LeT Terrorist Who Trained 26/11 Attackers Dies In Pak Prison
Abdul Salam Bhuttavi died of a heart attack in a jail in Sheikhupura in Pakistan’s Punjab province. Indian intelligence operatives too confirmed the death but said further details were not immediately available
New Delhi: Lashkar-e-Taiba leader (LeT) Abdul Salam Bhuttavi, who helped prepare the terrorists who carried out the 2008 Mumbai attacks, has died in a Pakistani prison while serving a sentence for terror financing.
The death of Bhuttavi, who also served as acting head of the LeT when the group’s founder Hafiz Saeed was detained by Pakistani authorities in 2002 and 2008, was announced by several organisations affiliated to the terror group late on Monday night.
The announcements said Bhuttavi died of a heart attack in a jail in Sheikhupura in Pakistan’s Punjab province on Monday afternoon. LeT’s front organisations also issued a video purportedly showing the funeral of 78-year-old Bhuttavi that was held at the terror group’s ‘markaz’ or centre at Muridke, near Lahore, on Tuesday morning.
Indian intelligence operatives too confirmed the death but said further details were not immediately available.
In 2020, Bhuttavi was arrested and charged with terror financing by Pakistan and convicted along with Hafiz Saeed’s brother-in-law Abdul Rahman Makki. He was given a prison sentence of 16-and-a-half-years.

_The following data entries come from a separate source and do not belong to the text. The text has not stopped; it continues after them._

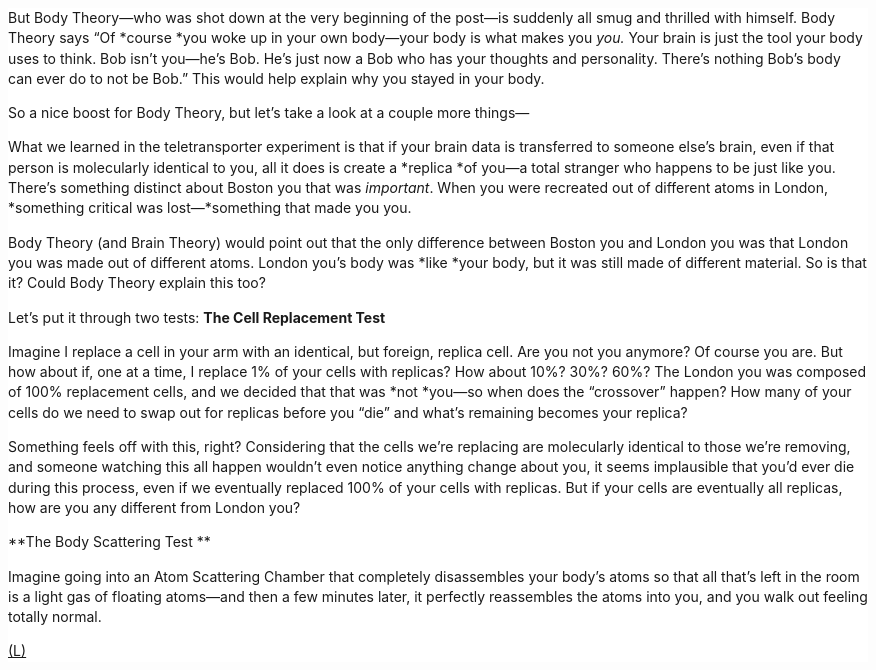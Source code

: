But Body Theory—who was shot down at the very beginning of the post—is suddenly all smug and thrilled with himself. Body Theory says “Of *course *you woke up in your own body—your body is what makes you *you.* Your brain is just the tool your body uses to think. Bob isn’t you—he’s Bob. He’s just now a Bob who has your thoughts and personality. There’s nothing Bob’s body can ever do to not be Bob.” This would help explain why you stayed in your body.

So a nice boost for Body Theory, but let’s take a look at a couple more things—

What we learned in the teletransporter experiment is that if your brain data is transferred to someone else’s brain, even if that person is molecularly identical to you, all it does is create a *replica *of you—a total stranger who happens to be just like you. There’s something distinct about Boston you that was *important*. When you were recreated out of different atoms in London, *something critical was lost—*something that made you you.

Body Theory (and Brain Theory) would point out that the only difference between Boston you and London you was that London you was made out of different atoms. London you’s body was *like *your body, but it was still made of different material. So is that it? Could Body Theory explain this too?

Let’s put it through two tests:
**The Cell Replacement Test**

Imagine I replace a cell in your arm with an identical, but foreign, replica cell. Are you not you anymore? Of course you are. But how about if, one at a time, I replace 1% of your cells with replicas? How about 10%? 30%? 60%? The London you was composed of 100% replacement cells, and we decided that that was *not *you—so when does the “crossover” happen? How many of your cells do we need to swap out for replicas before you “die” and what’s remaining becomes your replica?

Something feels off with this, right? Considering that the cells we’re replacing are molecularly identical to those we’re removing, and someone watching this all happen wouldn’t even notice anything change about you, it seems implausible that you’d ever die during this process, even if we eventually replaced 100% of your cells with replicas. But if your cells are eventually all replicas, how are you any different from London you?

**The Body Scattering Test **

Imagine going into an Atom Scattering Chamber that completely disassembles your body’s atoms so that all that’s left in the room is a light gas of floating atoms—and then a few minutes later, it perfectly reassembles the atoms into you, and you walk out feeling totally normal.

[(L)](https://28oa9i1t08037ue3m1l0i861-wpengine.netdna-ssl.com/wp-content/uploads/2014/12/disassemble.png)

A total of 166 people, including nationals of several countries such as the US and the UK, were killed and dozens more injured as a 10-member LeT team targeted several locations in Mumbai over three days in November 2008. Pakistan arrested seven LeT members, including operations commander Zakiur Rehman Lakhvi, for the attacks but there has been no progress in their trial.
When the US treasury department sanctioned Bhuttavi in September 2011, it said he had been responsible for fundraising, recruitment and indoctrination of LeT operatives for 20 years.

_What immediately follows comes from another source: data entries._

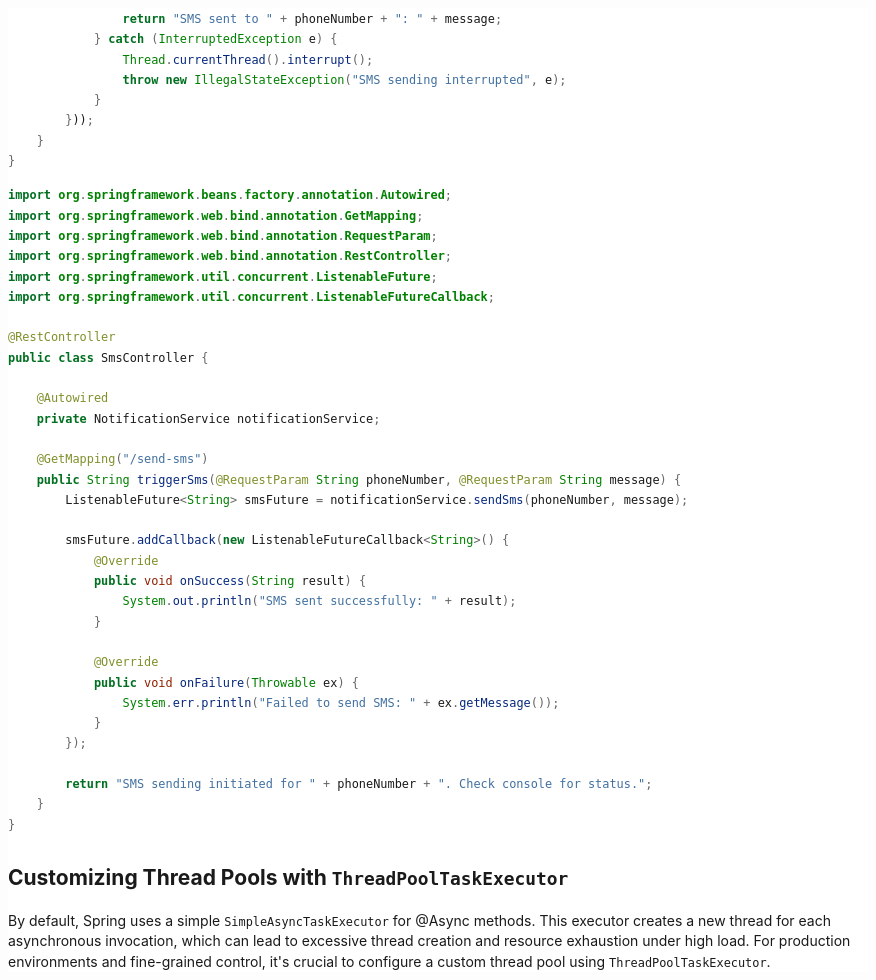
 ```java
                return "SMS sent to " + phoneNumber + ": " + message;
            } catch (InterruptedException e) {
                Thread.currentThread().interrupt();
                throw new IllegalStateException("SMS sending interrupted", e);
            }
        }));
    }
}
```

```java
import org.springframework.beans.factory.annotation.Autowired;
import org.springframework.web.bind.annotation.GetMapping;
import org.springframework.web.bind.annotation.RequestParam;
import org.springframework.web.bind.annotation.RestController;
import org.springframework.util.concurrent.ListenableFuture;
import org.springframework.util.concurrent.ListenableFutureCallback;

@RestController
public class SmsController {

    @Autowired
    private NotificationService notificationService;

    @GetMapping("/send-sms")
    public String triggerSms(@RequestParam String phoneNumber, @RequestParam String message) {
        ListenableFuture<String> smsFuture = notificationService.sendSms(phoneNumber, message);

        smsFuture.addCallback(new ListenableFutureCallback<String>() {
            @Override
            public void onSuccess(String result) {
                System.out.println("SMS sent successfully: " + result);
            }

            @Override
            public void onFailure(Throwable ex) {
                System.err.println("Failed to send SMS: " + ex.getMessage());
            }
        });

        return "SMS sending initiated for " + phoneNumber + ". Check console for status.";
    }
}
```

## Customizing Thread Pools with `ThreadPoolTaskExecutor`
By default, Spring uses a simple `SimpleAsyncTaskExecutor` for @Async methods. This executor creates a new thread for each asynchronous invocation, which can lead to excessive thread creation and resource exhaustion under high load. For production environments and fine-grained control, it's crucial to configure a custom thread pool using `ThreadPoolTaskExecutor`.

“Bhuttavi...helped prepare the operatives for the November 2008 Mumbai attacks by delivering lectures on the merits of martyrdom. Bhuttavi has issued fatwas authorizing LeT/JuD’s militant operations, has instructed group leaders and members, and is responsible for LeT/JuD’s madrassah network,” the US treasury department said in a statement at the time, referring to the Jamaat-ud-Dawah (JuD), a front for LeT.
The United Nations Security Council designated Bhuttavi as a terrorist in 2012 for being associated with al-Qaeda for “participating in the financing, planning, facilitating, preparing, or perpetrating of acts or activities” by LeT.

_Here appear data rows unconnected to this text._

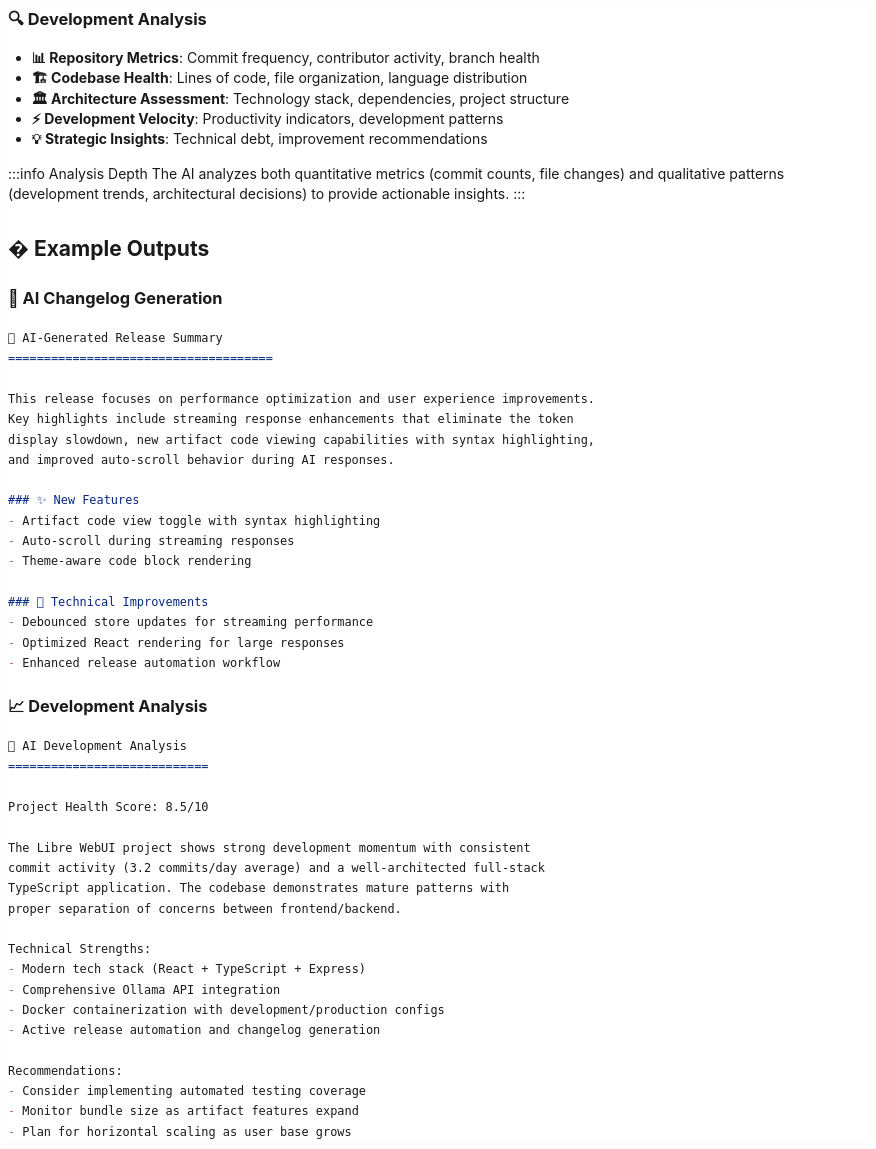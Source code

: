 ### 🔍 Development Analysis
- **📊 Repository Metrics**: Commit frequency, contributor activity, branch health
- **🏗️ Codebase Health**: Lines of code, file organization, language distribution
- **🏛️ Architecture Assessment**: Technology stack, dependencies, project structure
- **⚡ Development Velocity**: Productivity indicators, development patterns
- **💡 Strategic Insights**: Technical debt, improvement recommendations

:::info Analysis Depth
The AI analyzes both quantitative metrics (commit counts, file changes) and qualitative patterns (development trends, architectural decisions) to provide actionable insights.
:::

## � Example Outputs

### 🤖 AI Changelog Generation

```markdown title="Example AI-Generated Release Notes"
🤖 AI-Generated Release Summary
=====================================

This release focuses on performance optimization and user experience improvements. 
Key highlights include streaming response enhancements that eliminate the token 
display slowdown, new artifact code viewing capabilities with syntax highlighting, 
and improved auto-scroll behavior during AI responses.

### ✨ New Features
- Artifact code view toggle with syntax highlighting
- Auto-scroll during streaming responses  
- Theme-aware code block rendering

### 🔧 Technical Improvements  
- Debounced store updates for streaming performance
- Optimized React rendering for large responses
- Enhanced release automation workflow
```

### 📈 Development Analysis

```markdown title="Example Development Analysis"
🧠 AI Development Analysis
============================

Project Health Score: 8.5/10

The Libre WebUI project shows strong development momentum with consistent 
commit activity (3.2 commits/day average) and a well-architected full-stack
TypeScript application. The codebase demonstrates mature patterns with 
proper separation of concerns between frontend/backend.

Technical Strengths:
- Modern tech stack (React + TypeScript + Express)
- Comprehensive Ollama API integration  
- Docker containerization with development/production configs
- Active release automation and changelog generation

Recommendations:
- Consider implementing automated testing coverage
- Monitor bundle size as artifact features expand
- Plan for horizontal scaling as user base grows
```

At the time, the Security Council described Bhuttavi as a founding member of LeT and deputy to Hafiz Saeed.
“Bhuttavi has served as the acting emir of Lashkar-e-Tayyiba/Jamaat-ud-Dawa (LeT/JuD) on at least two occasions when Saeed has been detained. Saeed was detained days after the November 2008 Mumbai attacks and held until June 2009. Bhuttavi handled the group’s day-to-day functions during this period, and made independent decisions on behalf of the organization. Saeed was also detained in May 2002,” the Security Council notification said.
While Pakistani law enforcement agencies have acted against terror groups carrying out attacks within the country, they have not cracked down on anti-India terror organisations such as LeT and Jaish-e-Mohammed. Even the action against Bhuttavi and other LeT leaders on charges of terror financing was taken due to pressure from the Financial Action Task Force (FATF), which had put Pakistan on its “grey list” for four years from 2018.